Full Text
MATHEMATICS
Al. A. MARKOV
ON ALPHABETIC CODING
(Presented by Academician M. V. Keldysh, 16 I 1960)
-
The question is considered of the conditions for the mutual uniqueness of coding of the words of a certain alphabet by replacing each letter with some word of the same or of some other alphabet. It is proved that in the general case the problem reduces to the analogous problem for the case of coding by the same system of words a finite set of words of this alphabet. A necessary and sufficient condition is established for mutual uniqueness, and consequently also for the possibility of reversing the operator that carries out the coding.
-
Let \(\mathfrak A:\{a_1,\ldots,a_m\}\) be some alphabet with base \(m\), and let \(S(\mathfrak A)\) be the set of all words from the letters of this alphabet.
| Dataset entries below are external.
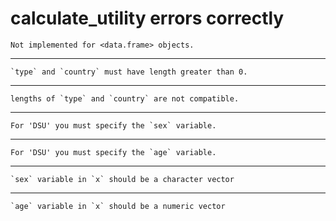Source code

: # calculate_utility errors correctly

    Not implemented for <data.frame> objects.

---

    `type` and `country` must have length greater than 0.

---

    lengths of `type` and `country` are not compatible.

---

    For 'DSU' you must specify the `sex` variable.

---

    For 'DSU' you must specify the `age` variable.

---

    `sex` variable in `x` should be a character vector

---

    `age` variable in `x` should be a numeric vector

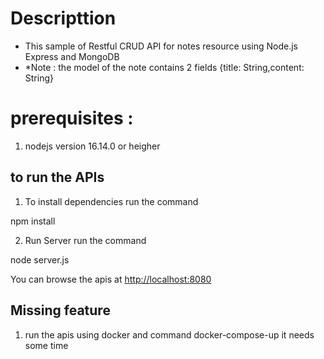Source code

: 
# Descripttion

- This sample of Restful CRUD API for notes resource using Node.js Express and MongoDB 
- *Note : the model of the note contains 2 fields {title: String,content: String}

# prerequisites : 
1. nodejs version 16.14.0 or heigher 

## to run the APIs

1. To install dependencies run the command 

npm install


2. Run Server run the command 


node server.js

You can browse the apis at <http://localhost:8080>

## Missing feature 

1. run the apis using docker and command docker-compose-up it needs some time 
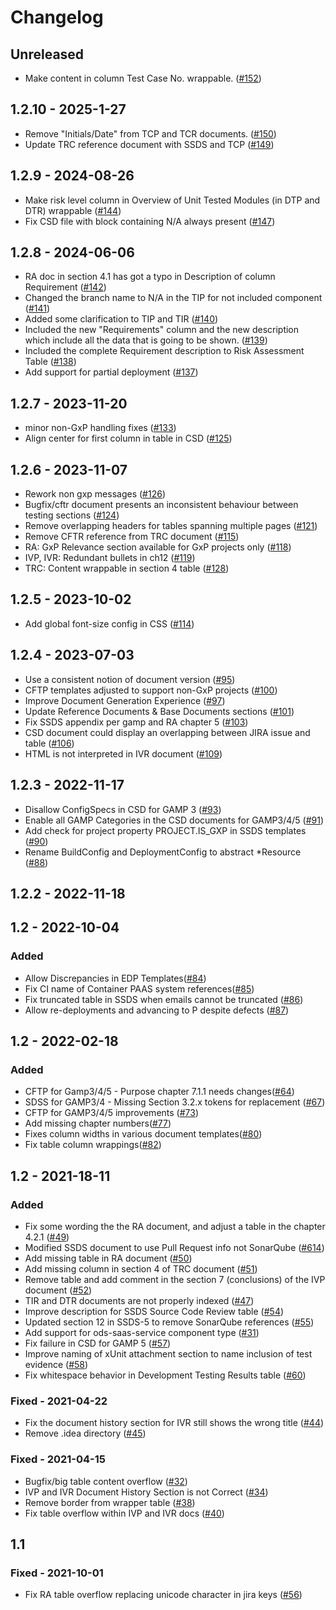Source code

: # Changelog

## Unreleased
- Make content in column Test Case No. wrappable. ([#152](https://github.com/opendevstack/ods-document-generation-templates/pull/152))

## 1.2.10 - 2025-1-27
- Remove "Initials/Date" from TCP and TCR documents. ([#150](https://github.com/opendevstack/ods-document-generation-templates/pull/150))
- Update TRC reference document with SSDS and TCP ([#149](https://github.com/opendevstack/ods-document-generation-templates/pull/149))

## 1.2.9 - 2024-08-26
- Make risk level column in Overview of Unit Tested Modules (in DTP and DTR) wrappable  ([#144](https://github.com/opendevstack/ods-document-generation-templates/pull/144))
- Fix CSD file with block containing N/A always present ([#147](https://github.com/opendevstack/ods-document-generation-templates/pull/147))

## 1.2.8 - 2024-06-06
- RA doc in section 4.1 has got a typo in Description of column Requirement ([#142](https://github.com/opendevstack/ods-document-generation-templates/pull/142))
- Changed the branch name to N/A in the TIP for not included component ([#141](https://github.com/opendevstack/ods-document-generation-templates/pull/141))
- Added some clarification to TIP and TIR ([#140](https://github.com/opendevstack/ods-document-generation-templates/pull/140))
- Included the new "Requirements" column and the new description which include all the data that is going to be shown. ([#139](https://github.com/opendevstack/ods-document-generation-templates/pull/139))
- Included the complete Requirement description to Risk Assessment Table ([#138](https://github.com/opendevstack/ods-document-generation-templates/pull/138))
- Add support for partial deployment ([#137](https://github.com/opendevstack/ods-document-generation-templates/pull/137))

## 1.2.7 - 2023-11-20
- minor non-GxP handling fixes  ([#133](https://github.com/opendevstack/ods-document-generation-templates/pull/133))
- Align center for first column in table in CSD ([#125](https://github.com/opendevstack/ods-document-generation-templates/issues/125))
## 1.2.6 - 2023-11-07
- Rework non gxp messages ([#126](https://github.com/opendevstack/ods-document-generation-templates/issues/126))
- Bugfix/cftr document presents an inconsistent behaviour between testing sections ([#124](https://github.com/opendevstack/ods-document-generation-templates/pull/124))
- Remove overlapping headers for tables spanning multiple pages ([#121](https://github.com/opendevstack/ods-document-generation-templates/pull/121))
- Remove CFTR reference from TRC document ([#115](https://github.com/opendevstack/ods-document-generation-templates/pull/115))
- RA: GxP Relevance section available for GxP projects only ([#118](https://github.com/opendevstack/ods-document-generation-templates/issues/118))
- IVP, IVR: Redundant bullets in ch12 ([#119](https://github.com/opendevstack/ods-document-generation-templates/issues/119))
- TRC: Content wrappable in section 4 table ([#128](https://github.com/opendevstack/ods-document-generation-templates/issues/128))

## 1.2.5 - 2023-10-02
- Add global font-size config in CSS ([#114](https://github.com/opendevstack/ods-document-generation-templates/pull/114))

## 1.2.4 - 2023-07-03
- Use a consistent notion of document version ([#95](https://github.com/opendevstack/ods-document-generation-templates/issues/95))
- CFTP templates adjusted to support non-GxP projects ([#100](https://github.com/opendevstack/ods-document-generation-templates/issues/100))
- Improve Document Generation Experience ([#97](https://github.com/opendevstack/ods-document-generation-templates/issues/97))
- Update Reference Documents & Base Documents sections ([#101](https://github.com/opendevstack/ods-document-generation-templates/issues/101))
- Fix SSDS appendix per gamp and RA chapter 5 ([#103](https://github.com/opendevstack/ods-document-generation-templates/issues/103))
- CSD document could display an overlapping between JIRA issue and table ([#106](https://github.com/opendevstack/ods-document-generation-templates/issues/106))
- HTML is not interpreted in IVR document ([#109](https://github.com/opendevstack/ods-document-generation-templates/issues/109))

## 1.2.3 - 2022-11-17
- Disallow ConfigSpecs in CSD for GAMP 3 ([#93](https://github.com/opendevstack/ods-document-generation-templates/pull/93))
- Enable all GAMP Categories in the CSD documents for GAMP3/4/5 ([#91](https://github.com/opendevstack/ods-document-generation-templates/pull/91))
- Add check for project property PROJECT.IS_GXP in SSDS templates ([#90](https://github.com/opendevstack/ods-document-generation-templates/pull/90))
- Rename BuildConfig and DeploymentConfig to abstract *Resource ([#88](https://github.com/opendevstack/ods-document-generation-templates/pull/88))

## 1.2.2 - 2022-11-18

## 1.2 - 2022-10-04
### Added
- Allow Discrepancies in EDP Templates([#84](https://github.com/opendevstack/ods-document-generation-templates/pull/84))
- Fix CI name of Container PAAS system references([#85](https://github.com/opendevstack/ods-document-generation-templates/pull/85))
- Fix truncated table in SSDS when emails cannot be truncated ([#86](https://github.com/opendevstack/ods-document-generation-templates/pull/86))
- Allow re-deployments and advancing to P despite defects ([#87](https://github.com/opendevstack/ods-document-generation-templates/pull/87))

## 1.2 - 2022-02-18
### Added
- CFTP for Gamp3/4/5 - Purpose chapter 7.1.1 needs changes([#64](https://github.com/opendevstack/ods-document-generation-templates/pull/64))
- SDSS for GAMP3/4 - Missing Section 3.2.x tokens for replacement ([#67](https://github.com/opendevstack/ods-document-generation-templates/issues/67))
- CFTP for GAMP3/4/5 improvements ([#73](https://github.com/opendevstack/ods-document-generation-templates/pull/73))
- Add missing chapter numbers([#77](https://github.com/opendevstack/ods-document-generation-templates/pull/77))
- Fixes column widths in various document templates([#80](https://github.com/opendevstack/ods-document-generation-templates/pull/80))
- Fix table column wrappings([#82](https://github.com/opendevstack/ods-document-generation-templates/pull/82))

## 1.2 - 2021-18-11

### Added
- Fix some wording the the RA document, and adjust a table in the chapter 4.2.1 ([#49](https://github.com/opendevstack/ods-document-generation-templates/pull/49))
- Modified SSDS document to use Pull Request info not SonarQube ([#614](https://github.com/opendevstack/ods-jenkins-shared-library/pull/614))
- Add missing table in RA document ([#50](https://github.com/opendevstack/ods-document-generation-templates/pull/50))
- Add missing column in section 4 of TRC document ([#51](https://github.com/opendevstack/ods-document-generation-templates/pull/51))
- Remove table and add comment in the section 7 (conclusions) of the IVP document ([#52](https://github.com/opendevstack/ods-document-generation-templates/pull/52))
- TIR and DTR documents are not properly indexed ([#47](https://github.com/opendevstack/ods-document-generation-templates/pull/47))
- Improve description for SSDS Source Code Review table ([#54](https://github.com/opendevstack/ods-document-generation-templates/pull/54))
- Updated section 12 in SSDS-5 to remove SonarQube references ([#55](https://github.com/opendevstack/ods-document-generation-templates/pull/55))
- Add support for ods-saas-service component type ([#31](https://github.com/opendevstack/ods-document-generation-templates/pull/31))
- Fix failure in CSD for GAMP 5 ([#57](https://github.com/opendevstack/ods-document-generation-templates/pull/57))
- Improve naming of xUnit attachment section to name inclusion of test evidence ([#58](https://github.com/opendevstack/ods-document-generation-templates/pull/58))
- Fix whitespace behavior in Development Testing Results table ([#60](https://github.com/opendevstack/ods-document-generation-templates/pull/60))

### Fixed - 2021-04-22
- Fix the document history section for IVR still shows the wrong title ([#44](https://github.com/opendevstack/ods-document-generation-templates/pull/44))
- Remove .idea directory ([#45](https://github.com/opendevstack/ods-document-generation-templates/pull/45))

### Fixed - 2021-04-15
- Bugfix/big table content overflow ([#32](https://github.com/opendevstack/ods-document-generation-templates/pull/32))
- IVP and IVR Document History Section is not Correct ([#34](https://github.com/opendevstack/ods-document-generation-templates/pull/34))
- Remove border from wrapper table ([#38](https://github.com/opendevstack/ods-document-generation-templates/pull/38))
- Fix table overflow within IVP and IVR docs ([#40](https://github.com/opendevstack/ods-document-generation-templates/pull/40))

## 1.1

### Fixed - 2021-10-01
- Fix RA table overflow replacing unicode character in jira keys ([#56](https://github.com/opendevstack/ods-document-generation-templates/pull/56))

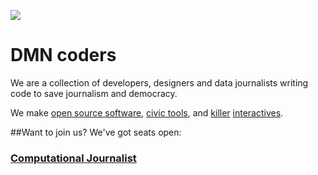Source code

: ![](http://res.dallasnews.com/resrsc/images/gl-Logos/dnLogoBLK.png)

# DMN coders

We are a collection of developers, designers and data journalists writing code to save journalism and democracy. 

We make [open source software](https://github.com/DallasMorningNews/django-rolodex), [civic tools](http://labs.dallasnews.com/on-the-record/), and [killer](http://res.dallasnews.com/interactives/reagan-bush/) [interactives](http://labs.dallasnews.com/texelex).

##Want to join us? We've got seats open:



### [Computational Journalist](computational_journalist.md)
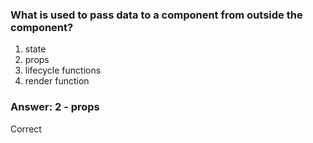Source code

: ### What is used to pass data to a component from outside the component?

1. state
1. props
1. lifecycle functions
1. render function

### Answer: 2 - props

Correct
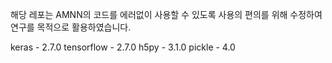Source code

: 해당 레포는 AMNN의 코드를 에러없이 사용할 수 있도록 사용의 편의를 위해 수정하여 연구를 목적으로 활용하였습니다.

keras - 2.7.0
tensorflow - 2.7.0
h5py - 3.1.0
pickle - 4.0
To each letter \(a_i\in\mathfrak A\) let us assign some nonempty word \(u_i\) from the letters of the alphabet \(\mathfrak B:\{b_1,\ldots,b_r\}\), which may be the same alphabet, so that \(u_i\in S(\mathfrak B)\). Then to each word \(a_{i_1}\ldots a_{i_s}\in S(\mathfrak A)\) there corresponds one and only one word \(u_{i_1}\ldots u_{i_s}\in S(\mathfrak B)\). The system of words \(\mathfrak U:\{u_1,\ldots,u_m\}\) generates a mapping of the set \(S(\mathfrak A)\) into the set \(S(\mathfrak B)\), selecting in \(S(\mathfrak B)\) a subset \(S_{\mathfrak A}(\mathfrak B)\), to each word of which there corresponds at least one word from \(S(\mathfrak A)\) (in particular, it may be that \(S_{\mathfrak A}(\mathfrak B)=S(\mathfrak B)\)). This mapping, in accordance with the terminology adopted in \((^1)\), we shall call alphabetic coding. Every finite subset \(\widetilde S(\mathfrak A)\) of the set \(S(\mathfrak A)\), called a dictionary, by means of the system \(\mathfrak U\), which we shall call a coding system of words, is mapped into a finite subset \(\widetilde S_{\mathfrak A}(\mathfrak B)\) of the set \(S_{\mathfrak A}(\mathfrak B)\), forming the dictionary of codes of the words from \(\widetilde S(\mathfrak A)\). The length of a word \(\alpha\) will be denoted by \(l(\alpha)\); the dictionary consisting of all words of \(S(\mathfrak A)\) whose length does not exceed \(N\), by \(S^N(\mathfrak A)\). Let \(l(u_1u_2\ldots u_m)=n\). Consider all possible relations of the form \(u_i\alpha=\beta u_{i_1}\ldots u_{i_k}\) such that \(0\le l(\alpha)<l(u_{i_k})\) and \(\beta\) is a nonempty word, and denote the maximum \(k\) over all possible representations of this kind by \(K\).
-
Theorem 1. The alphabetic coding by the system \(\mathfrak U\) is mutually unique or not simultaneously with the coding of its dictionary \(S^N(\mathfrak A)\), where
\[ N=\frac{(n-m)(K+1)}{2}-\delta(n-m)\frac{K-1}{2}, \]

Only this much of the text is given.